- [Your instructions] Would you print the entire listing exactly, leaving nothing out?
==================================================
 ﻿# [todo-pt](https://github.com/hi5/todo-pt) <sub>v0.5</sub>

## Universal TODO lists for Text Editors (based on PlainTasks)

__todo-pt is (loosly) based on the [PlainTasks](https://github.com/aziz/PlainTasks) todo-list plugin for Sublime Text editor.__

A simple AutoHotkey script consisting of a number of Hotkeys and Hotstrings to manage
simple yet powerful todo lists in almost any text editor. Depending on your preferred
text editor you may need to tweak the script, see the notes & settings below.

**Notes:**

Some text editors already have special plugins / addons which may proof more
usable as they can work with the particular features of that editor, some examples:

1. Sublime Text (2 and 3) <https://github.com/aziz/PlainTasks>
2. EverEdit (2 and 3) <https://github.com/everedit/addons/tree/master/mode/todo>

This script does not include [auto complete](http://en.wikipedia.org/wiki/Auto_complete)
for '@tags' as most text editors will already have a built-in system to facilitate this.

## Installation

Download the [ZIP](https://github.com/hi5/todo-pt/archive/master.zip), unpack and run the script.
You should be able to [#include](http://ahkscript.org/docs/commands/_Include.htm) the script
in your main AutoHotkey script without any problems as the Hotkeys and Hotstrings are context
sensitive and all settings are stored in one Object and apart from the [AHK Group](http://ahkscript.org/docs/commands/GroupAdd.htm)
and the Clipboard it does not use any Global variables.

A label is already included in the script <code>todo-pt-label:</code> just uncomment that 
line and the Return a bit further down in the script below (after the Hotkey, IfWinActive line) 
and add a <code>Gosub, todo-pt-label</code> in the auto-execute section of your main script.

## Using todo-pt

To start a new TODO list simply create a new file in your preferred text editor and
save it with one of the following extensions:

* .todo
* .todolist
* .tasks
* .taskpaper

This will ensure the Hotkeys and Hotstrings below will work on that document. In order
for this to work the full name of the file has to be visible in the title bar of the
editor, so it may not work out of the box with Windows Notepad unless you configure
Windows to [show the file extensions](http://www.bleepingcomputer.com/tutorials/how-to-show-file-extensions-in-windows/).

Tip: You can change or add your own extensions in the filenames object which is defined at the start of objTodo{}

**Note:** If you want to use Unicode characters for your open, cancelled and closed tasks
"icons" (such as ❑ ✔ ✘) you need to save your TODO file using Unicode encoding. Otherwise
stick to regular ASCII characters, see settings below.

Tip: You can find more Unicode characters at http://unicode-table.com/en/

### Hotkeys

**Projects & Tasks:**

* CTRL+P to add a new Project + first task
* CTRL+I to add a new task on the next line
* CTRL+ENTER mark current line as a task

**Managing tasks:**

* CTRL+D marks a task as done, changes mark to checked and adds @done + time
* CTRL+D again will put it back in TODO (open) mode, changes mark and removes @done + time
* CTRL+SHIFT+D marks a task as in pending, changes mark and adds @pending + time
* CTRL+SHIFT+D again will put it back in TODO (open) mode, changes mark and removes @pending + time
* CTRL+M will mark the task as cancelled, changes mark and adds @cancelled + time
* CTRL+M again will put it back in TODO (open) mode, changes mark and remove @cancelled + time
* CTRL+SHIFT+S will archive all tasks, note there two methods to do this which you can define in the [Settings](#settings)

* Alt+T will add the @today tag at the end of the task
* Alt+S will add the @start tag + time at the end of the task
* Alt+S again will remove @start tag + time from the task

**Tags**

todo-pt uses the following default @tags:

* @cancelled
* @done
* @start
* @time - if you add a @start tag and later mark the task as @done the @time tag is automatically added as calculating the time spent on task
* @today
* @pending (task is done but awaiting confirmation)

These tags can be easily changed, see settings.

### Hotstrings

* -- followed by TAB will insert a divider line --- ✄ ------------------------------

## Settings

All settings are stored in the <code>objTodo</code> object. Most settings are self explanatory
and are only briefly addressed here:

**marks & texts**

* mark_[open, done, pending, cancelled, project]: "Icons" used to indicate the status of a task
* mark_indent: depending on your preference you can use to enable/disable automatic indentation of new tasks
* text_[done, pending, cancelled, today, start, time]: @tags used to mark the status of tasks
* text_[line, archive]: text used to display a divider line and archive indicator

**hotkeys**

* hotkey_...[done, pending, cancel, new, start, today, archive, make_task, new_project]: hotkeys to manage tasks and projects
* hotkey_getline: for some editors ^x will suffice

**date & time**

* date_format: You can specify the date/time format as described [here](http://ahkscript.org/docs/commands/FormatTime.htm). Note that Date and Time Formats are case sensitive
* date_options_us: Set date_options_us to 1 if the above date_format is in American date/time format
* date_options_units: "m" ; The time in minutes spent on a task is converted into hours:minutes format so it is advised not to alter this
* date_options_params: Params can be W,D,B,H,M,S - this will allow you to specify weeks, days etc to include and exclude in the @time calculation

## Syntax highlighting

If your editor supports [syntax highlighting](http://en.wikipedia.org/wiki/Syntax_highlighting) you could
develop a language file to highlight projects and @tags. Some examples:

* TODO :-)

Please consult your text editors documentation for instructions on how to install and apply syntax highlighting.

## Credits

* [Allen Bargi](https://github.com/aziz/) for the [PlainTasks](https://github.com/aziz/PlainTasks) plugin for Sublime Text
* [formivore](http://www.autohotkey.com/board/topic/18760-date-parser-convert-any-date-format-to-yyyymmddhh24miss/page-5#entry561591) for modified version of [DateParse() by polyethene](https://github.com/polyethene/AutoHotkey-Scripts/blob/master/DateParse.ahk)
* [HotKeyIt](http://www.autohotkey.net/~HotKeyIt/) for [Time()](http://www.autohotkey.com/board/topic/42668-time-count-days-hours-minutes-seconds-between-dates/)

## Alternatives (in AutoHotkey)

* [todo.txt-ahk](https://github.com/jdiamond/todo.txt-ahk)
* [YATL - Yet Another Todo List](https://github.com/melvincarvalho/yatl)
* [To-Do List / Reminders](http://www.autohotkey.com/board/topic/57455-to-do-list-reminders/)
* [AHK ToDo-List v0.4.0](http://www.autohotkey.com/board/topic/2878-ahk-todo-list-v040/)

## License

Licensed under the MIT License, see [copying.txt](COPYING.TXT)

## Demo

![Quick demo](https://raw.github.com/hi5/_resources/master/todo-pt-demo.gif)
==================================================
- [Exercise output]
 ﻿# [todo-pt](https://github.com/hi5/todo-pt) <sub>v0.5</sub>

## Universal TODO lists for Text Editors (based on PlainTasks)

__todo-pt is (loosly) based on the [PlainTasks](https://github.com/aziz/PlainTasks) todo-list plugin for Sublime Text editor.__

A simple AutoHotkey script consisting of a number of Hotkeys and Hotstrings to manage
simple yet powerful todo lists in almost any text editor. Depending on your preferred
text editor you may need to tweak the script, see the notes & settings below.

**Notes:**

Some text editors already have special plugins / addons which may proof more
usable as they can work with the particular features of that editor, some examples:

1. Sublime Text (2 and 3) <https://github.com/aziz/PlainTasks>
2. EverEdit (2 and 3) <https://github.com/everedit/addons/tree/master/mode/todo>

This script does not include [auto complete](http://en.wikipedia.org/wiki/Auto_complete)
for '@tags' as most text editors will already have a built-in system to facilitate this.

## Installation

Download the [ZIP](https://github.com/hi5/todo-pt/archive/master.zip), unpack and run the script.
You should be able to [#include](http://ahkscript.org/docs/commands/_Include.htm) the script
in your main AutoHotkey script without any problems as the Hotkeys and Hotstrings are context
sensitive and all settings are stored in one Object and apart from the [AHK Group](http://ahkscript.org/docs/commands/GroupAdd.htm)
and the Clipboard it does not use any Global variables.

A label is already included in the script <code>todo-pt-label:</code> just uncomment that 
line and the Return a bit further down in the script below (after the Hotkey, IfWinActive line) 
and add a <code>Gosub, todo-pt-label</code> in the auto-execute section of your main script.

## Using todo-pt

To start a new TODO list simply create a new file in your preferred text editor and
save it with one of the following extensions:

* .todo
* .todolist
* .tasks
* .taskpaper

This will ensure the Hotkeys and Hotstrings below will work on that document. In order
for this to work the full name of the file has to be visible in the title bar of the
editor, so it may not work out of the box with Windows Notepad unless you configure
Windows to [show the file extensions](http://www.bleepingcomputer.com/tutorials/how-to-show-file-extensions-in-windows/).

Tip: You can change or add your own extensions in the filenames object which is defined at the start of objTodo{}

**Note:** If you want to use Unicode characters for your open, cancelled and closed tasks
"icons" (such as ❑ ✔ ✘) you need to save your TODO file using Unicode encoding. Otherwise
stick to regular ASCII characters, see settings below.

Tip: You can find more Unicode characters at http://unicode-table.com/en/

### Hotkeys

**Projects & Tasks:**

* CTRL+P to add a new Project + first task
* CTRL+I to add a new task on the next line
* CTRL+ENTER mark current line as a task

**Managing tasks:**

* CTRL+D marks a task as done, changes mark to checked and adds @done + time
* CTRL+D again will put it back in TODO (open) mode, changes mark and removes @done + time
* CTRL+SHIFT+D marks a task as in pending, changes mark and adds @pending + time
* CTRL+SHIFT+D again will put it back in TODO (open) mode, changes mark and removes @pending + time
* CTRL+M will mark the task as cancelled, changes mark and adds @cancelled + time
* CTRL+M again will put it back in TODO (open) mode, changes mark and remove @cancelled + time
* CTRL+SHIFT+S will archive all tasks, note there two methods to do this which you can define in the [Settings](#settings)

* Alt+T will add the @today tag at the end of the task
* Alt+S will add the @start tag + time at the end of the task
* Alt+S again will remove @start tag + time from the task

**Tags**

todo-pt uses the following default @tags:

* @cancelled
* @done
* @start
* @time - if you add a @start tag and later mark the task as @done the @time tag is automatically added as calculating the time spent on task
* @today
* @pending (task is done but awaiting confirmation)

These tags can be easily changed, see settings.

### Hotstrings

* -- followed by TAB will insert a divider line --- ✄ ------------------------------

## Settings

All settings are stored in the <code>objTodo</code> object. Most settings are self explanatory
and are only briefly addressed here:

**marks & texts**

* mark_[open, done, pending, cancelled, project]: "Icons" used to indicate the status of a task
* mark_indent: depending on your preference you can use to enable/disable automatic indentation of new tasks
* text_[done, pending, cancelled, today, start, time]: @tags used to mark the status of tasks
* text_[line, archive]: text used to display a divider line and archive indicator

**hotkeys**

* hotkey_...[done, pending, cancel, new, start, today, archive, make_task, new_project]: hotkeys to manage tasks and projects
* hotkey_getline: for some editors ^x will suffice

**date & time**

* date_format: You can specify the date/time format as described [here](http://ahkscript.org/docs/commands/FormatTime.htm). Note that Date and Time Formats are case sensitive
* date_options_us: Set date_options_us to 1 if the above date_format is in American date/time format
* date_options_units: "m" ; The time in minutes spent on a task is converted into hours:minutes format so it is advised not to alter this
* date_options_params: Params can be W,D,B,H,M,S - this will allow you to specify weeks, days etc to include and exclude in the @time calculation

## Syntax highlighting

If your editor supports [syntax highlighting](http://en.wikipedia.org/wiki/Syntax_highlighting) you could
develop a language file to highlight projects and @tags. Some examples:

* TODO :-)

Please consult your text editors documentation for instructions on how to install and apply syntax highlighting.

## Credits

* [Allen Bargi](https://github.com/aziz/) for the [PlainTasks](https://github.com/aziz/PlainTasks) plugin for Sublime Text
* [formivore](http://www.autohotkey.com/board/topic/18760-date-parser-convert-any-date-format-to-yyyymmddhh24miss/page-5#entry561591) for modified version of [DateParse() by polyethene](https://github.com/polyethene/AutoHotkey-Scripts/blob/master/DateParse.ahk)
* [HotKeyIt](http://www.autohotkey.net/~HotKeyIt/) for [Time()](http://www.autohotkey.com/board/topic/42668-time-count-days-hours-minutes-seconds-between-dates/)

## Alternatives (in AutoHotkey)

* [todo.txt-ahk](https://github.com/jdiamond/todo.txt-ahk)
* [YATL - Yet Another Todo List](https://github.com/melvincarvalho/yatl)
* [To-Do List / Reminders](http://www.autohotkey.com/board/topic/57455-to-do-list-reminders/)
* [AHK ToDo-List v0.4.0](http://www.autohotkey.com/board/topic/2878-ahk-todo-list-v040/)

## License

Licensed under the MIT License, see [copying.txt](COPYING.TXT)

## Demo

![Quick demo](https://raw.github.com/hi5/_resources/master/todo-pt-demo.gif)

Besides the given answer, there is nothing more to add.